どうしても無理なときはどうする?

いまの私です
この掲示板の言葉は、毎月更新することにしていますが、なにを書こうかまったく思い浮かびません。
理由ははっきりしていて、先月忙しすぎたからです。定例の秋彼岸法要に加え、今年は万博への出演、そして、庫裏改修工事の佳境…とさまざま重なって、完全にキャパオーバー。すみません、掲示板の言葉まで頭が回りませんでした。ということで、逆転の発想で、「どうしても無理なときはどうする?」という冒頭の問いに至っています。
自業自得!
ろくに準備もできていない状況で、十分なクオリティの原稿を書くすべはありません。子供の頃、定期テストの勉強をせずに、試験に臨んだらどうなったか。「知ってる問題だけ出てくれ!」なんて願っても、現実はそんなに甘くありません。それと同じです。まあ、「自業自得」っていうやつです。

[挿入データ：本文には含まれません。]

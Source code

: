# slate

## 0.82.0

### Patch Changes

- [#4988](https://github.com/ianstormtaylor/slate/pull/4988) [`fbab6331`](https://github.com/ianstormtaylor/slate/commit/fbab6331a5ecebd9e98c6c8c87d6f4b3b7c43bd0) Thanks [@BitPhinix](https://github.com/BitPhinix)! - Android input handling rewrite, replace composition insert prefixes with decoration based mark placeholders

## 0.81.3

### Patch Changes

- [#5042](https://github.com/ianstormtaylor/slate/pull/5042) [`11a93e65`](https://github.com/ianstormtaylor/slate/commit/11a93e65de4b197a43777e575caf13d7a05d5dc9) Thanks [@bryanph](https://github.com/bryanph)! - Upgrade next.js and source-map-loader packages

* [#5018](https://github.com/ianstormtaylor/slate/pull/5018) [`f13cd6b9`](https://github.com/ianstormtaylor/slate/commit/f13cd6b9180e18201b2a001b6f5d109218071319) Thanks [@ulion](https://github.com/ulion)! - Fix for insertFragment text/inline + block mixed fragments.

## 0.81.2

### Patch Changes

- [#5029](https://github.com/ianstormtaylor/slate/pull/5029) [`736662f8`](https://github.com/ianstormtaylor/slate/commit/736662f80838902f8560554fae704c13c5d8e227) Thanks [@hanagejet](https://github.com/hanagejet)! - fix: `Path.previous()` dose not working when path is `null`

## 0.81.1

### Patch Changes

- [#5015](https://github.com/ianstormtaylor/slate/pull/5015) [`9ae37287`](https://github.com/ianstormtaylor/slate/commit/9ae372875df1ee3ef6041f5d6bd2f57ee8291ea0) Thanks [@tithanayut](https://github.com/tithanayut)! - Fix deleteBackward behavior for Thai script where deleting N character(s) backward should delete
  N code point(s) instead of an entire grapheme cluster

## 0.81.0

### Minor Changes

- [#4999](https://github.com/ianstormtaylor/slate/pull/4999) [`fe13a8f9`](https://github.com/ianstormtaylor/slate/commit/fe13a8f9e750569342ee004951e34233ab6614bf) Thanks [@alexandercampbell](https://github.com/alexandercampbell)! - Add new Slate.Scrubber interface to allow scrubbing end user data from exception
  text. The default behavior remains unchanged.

もっとも、仏教でいう「自業自得」は、過去世の業によって現世の境遇が定まり、現世の業によって未来世の境遇が定まるという長い時間軸の中で因果を考えます。このようなスケール感で「自業自得」を理解するのは難しいかもしれませんが、過去の軽率な振る舞いが禍を招くという「自業自得」がわが身にもありふれているのは、誰もが身をもって知っていることでしょう。
開き直ってみたら?
私たちはサボったツケから逃れられません。でも、仏教では、サボったことは「悪」でありますが、ツケは「悪」だとは考えません。ツケは、嫌な思いを味わえば清算終了で、それ以上でもそれ以下でもありません。
したがって、どうせ過去のツケから逃れられないなら、いま目の前にある困難をから目を背けてジタバタするよりは、どっしり開き直ってチャンスに変えようと足掻いてみるほうが、案外正解だったりします。
定期テストの問題用紙を前にして、わからないから白紙のまま提出するのか。なんとか答えをひねり出そうとするのか。次回のリベンジを期する原動力にするのか。困難の向き合い方にはさまざまあります。
この原稿も、追い詰められている状況をせめて楽しんでみようとつらつら書いているうちに、出来不出来はともかく、なんとか仕上がりました。ブッダの智慧に感謝!